Durst ha contribuito con un approccio di partnership a trasformare il business di Gabel Group favorendo l’apertura di nuovi mercati di esportazione. Importante produttore e rivenditore di biancheria per la casa con sede nel cuore del distretto tessile italiano, Gabel ha investito nella stampante multi-pass ad alte prestazioni Alpha 330 con inchiostro a pigmento One-Step Greentex P.

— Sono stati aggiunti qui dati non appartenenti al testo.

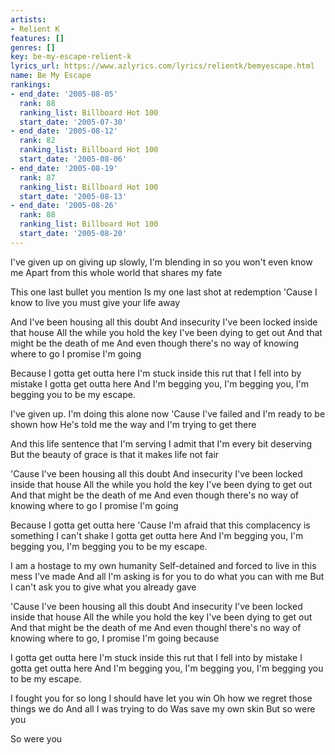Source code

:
 ```yaml
---
artists:
- Relient K
features: []
genres: []
key: be-my-escape-relient-k
lyrics_url: https://www.azlyrics.com/lyrics/relientk/bemyescape.html
name: Be My Escape
rankings:
- end_date: '2005-08-05'
  rank: 88
  ranking_list: Billboard Hot 100
  start_date: '2005-07-30'
- end_date: '2005-08-12'
  rank: 82
  ranking_list: Billboard Hot 100
  start_date: '2005-08-06'
- end_date: '2005-08-19'
  rank: 87
  ranking_list: Billboard Hot 100
  start_date: '2005-08-13'
- end_date: '2005-08-26'
  rank: 88
  ranking_list: Billboard Hot 100
  start_date: '2005-08-20'
---
```


I've given up on giving up slowly,
I'm blending in so you won't even know me
Apart from this whole world that shares my fate

This one last bullet you mention
Is my one last shot at redemption
'Cause I know to live you must give your life away

And I've been housing all this doubt
And insecurity
I've been locked inside that house
All the while you hold the key
I've been dying to get out
And that might be the death of me
And even though there's no way of knowing where to go
I promise I'm going

Because I gotta get outta here
I'm stuck inside this rut that I fell into by mistake
I gotta get outta here
And I'm begging you, I'm begging you, I'm begging you to be my escape.

I've given up. I'm doing this alone now
'Cause I've failed and I'm ready to be shown how
He's told me the way and I'm trying to get there

And this life sentence that I'm serving
I admit that I'm every bit deserving
But the beauty of grace is that it makes life not fair

'Cause I've been housing all this doubt
And insecurity
I've been locked inside that house
All the while you hold the key
I've been dying to get out
And that might be the death of me
And even though there's no way of knowing where to go
I promise I'm going

Because I gotta get outta here
'Cause I'm afraid that this complacency is something I can't shake
I gotta get outta here
And I'm begging you, I'm begging you, I'm begging you to be my escape.

I am a hostage to my own humanity
Self-detained and forced to live in this mess I've made
And all I'm asking is for you to do what you can with me
But I can't ask you to give what you already gave

'Cause I've been housing all this doubt
And insecurity
I've been locked inside that house
All the while you hold the key
I've been dying to get out
And that might be the death of me
And even thoughl there's no way of knowing where to go, I promise I'm going because

I gotta get outta here
I'm stuck inside this rut that I fell into by mistake
I gotta get outta here
And I'm begging you, I'm begging you, I'm begging you to be my escape.

I fought you for so long
I should have let you win
Oh how we regret those things we do
And all I was trying to do
Was save my own skin
But so were you

So were you



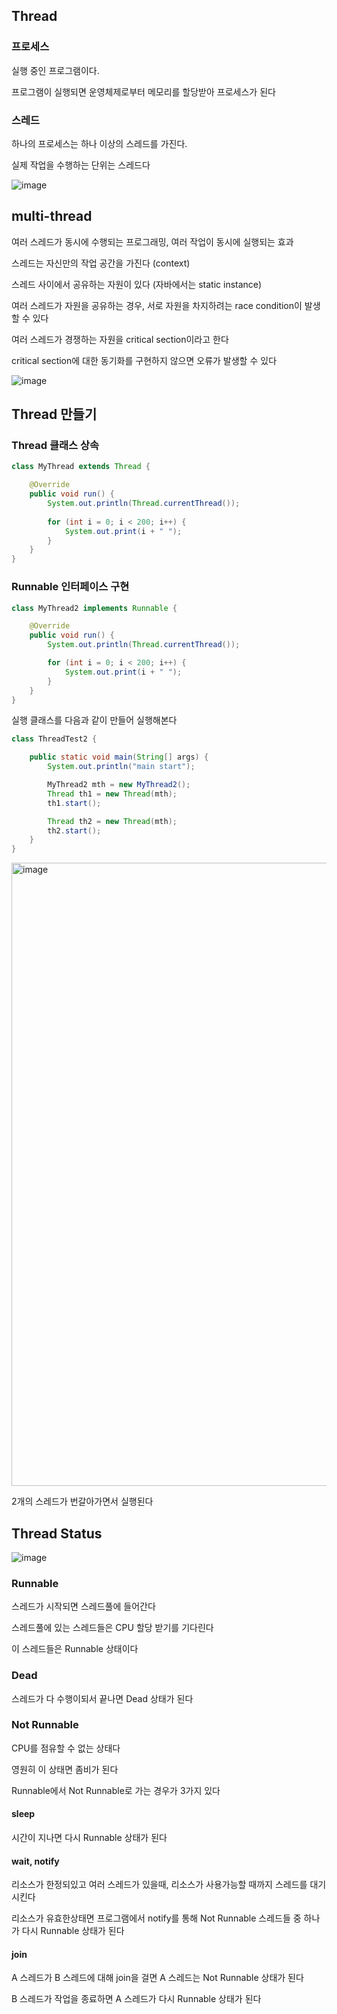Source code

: ## Thread

### 프로세스
실행 중인 프로그램이다.

프로그램이 실행되면 운영체제로부터 메모리를 할당받아 프로세스가 된다

### 스레드
하나의 프로세스는 하나 이상의 스레드를 가진다.

실제 작업을 수행하는 단위는 스레드다

![image](https://github.com/yanJuicy/blog/assets/43159295/3e0b37fc-c5e5-4179-8c88-c4e7e115b8f5)

## multi-thread

여러 스레드가 동시에 수행되는 프로그래밍, 여러 작업이 동시에 실행되는 효과

스레드는 자신만의 작업 공간을 가진다 (context)

스레드 사이에서 공유하는 자원이 있다 (자바에서는 static instance)

여러 스레드가 자원을 공유하는 경우, 서로 자원을 차지하려는 race condition이 발생할 수 있다

여러 스레드가 경쟁하는 자원을 critical section이라고 한다

critical section에 대한 동기화를 구현하지 않으면 오류가 발생할 수 있다

![image](https://github.com/yanJuicy/blog/assets/43159295/c6355912-0811-4d96-9fc3-39effba5c2fd)

## Thread 만들기

### Thread 클래스 상속

```Java
class MyThread extends Thread {

    @Override
    public void run() {
        System.out.println(Thread.currentThread());
        
        for (int i = 0; i < 200; i++) {
            System.out.print(i + " ");
        }
    }
}
```

### Runnable 인터페이스 구현
```Java
class MyThread2 implements Runnable {

    @Override
    public void run() {
        System.out.println(Thread.currentThread());

        for (int i = 0; i < 200; i++) {
            System.out.print(i + " ");
        }
    }
}
```

실행 클래스를 다음과 같이 만들어 실행해본다
```Java
class ThreadTest2 {

    public static void main(String[] args) {
        System.out.println("main start");

        MyThread2 mth = new MyThread2();
        Thread th1 = new Thread(mth);
        th1.start();

        Thread th2 = new Thread(mth);
        th2.start();
    }
}
```

<img width="997" alt="image" src="https://github.com/yanJuicy/blog/assets/43159295/59549e30-5254-4453-b950-f012d2cbd4af">

2개의 스레드가 번갈아가면서 실행된다

## Thread Status

![image](https://github.com/yanJuicy/blog/assets/43159295/f0afacdd-381d-4de3-a5a8-253b8dc5e02c)

### Runnable
스레드가 시작되면 스레드풀에 들어간다

스레드풀에 있는 스레드들은 CPU 할당 받기를 기다린다

이 스레드들은 Runnable 상태이다

### Dead
스레드가 다 수행이되서 끝나면 Dead 상태가 된다

### Not Runnable
CPU를 점유할 수 없는 상태다

영원히 이 상태면 좀비가 된다

Runnable에서 Not Runnable로 가는 경우가 3가지 있다

#### sleep
시간이 지나면 다시 Runnable 상태가 된다

#### wait, notify
리소스가 한정되있고 여러 스레드가 있을때, 리소스가 사용가능할 때까지 스레드를 대기시킨다

리소스가 유효한상태면 프로그램에서 notify를 통해 Not Runnable 스레드들 중 하나가 다시 Runnable 상태가 된다

#### join
A 스레드가 B 스레드에 대해 join을 걸면 A 스레드는 Not Runnable 상태가 된다

B 스레드가 작업을 종료하면 A 스레드가 다시 Runnable 상태가 된다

Installata nello stabilimento situato nei pressi di Milano, Durst Alpha 330 ha permesso a Gabel Group di realizzare una produzione digitale su scala industriale, tanto che l’azienda sta valutando di investire in un secondo sistema per soddisfare le esigenze in costante evoluzione di tirature sempre più ridotte e fortemente personalizzate, mentre continua a diversificare ed espandersi in nuovi mercati.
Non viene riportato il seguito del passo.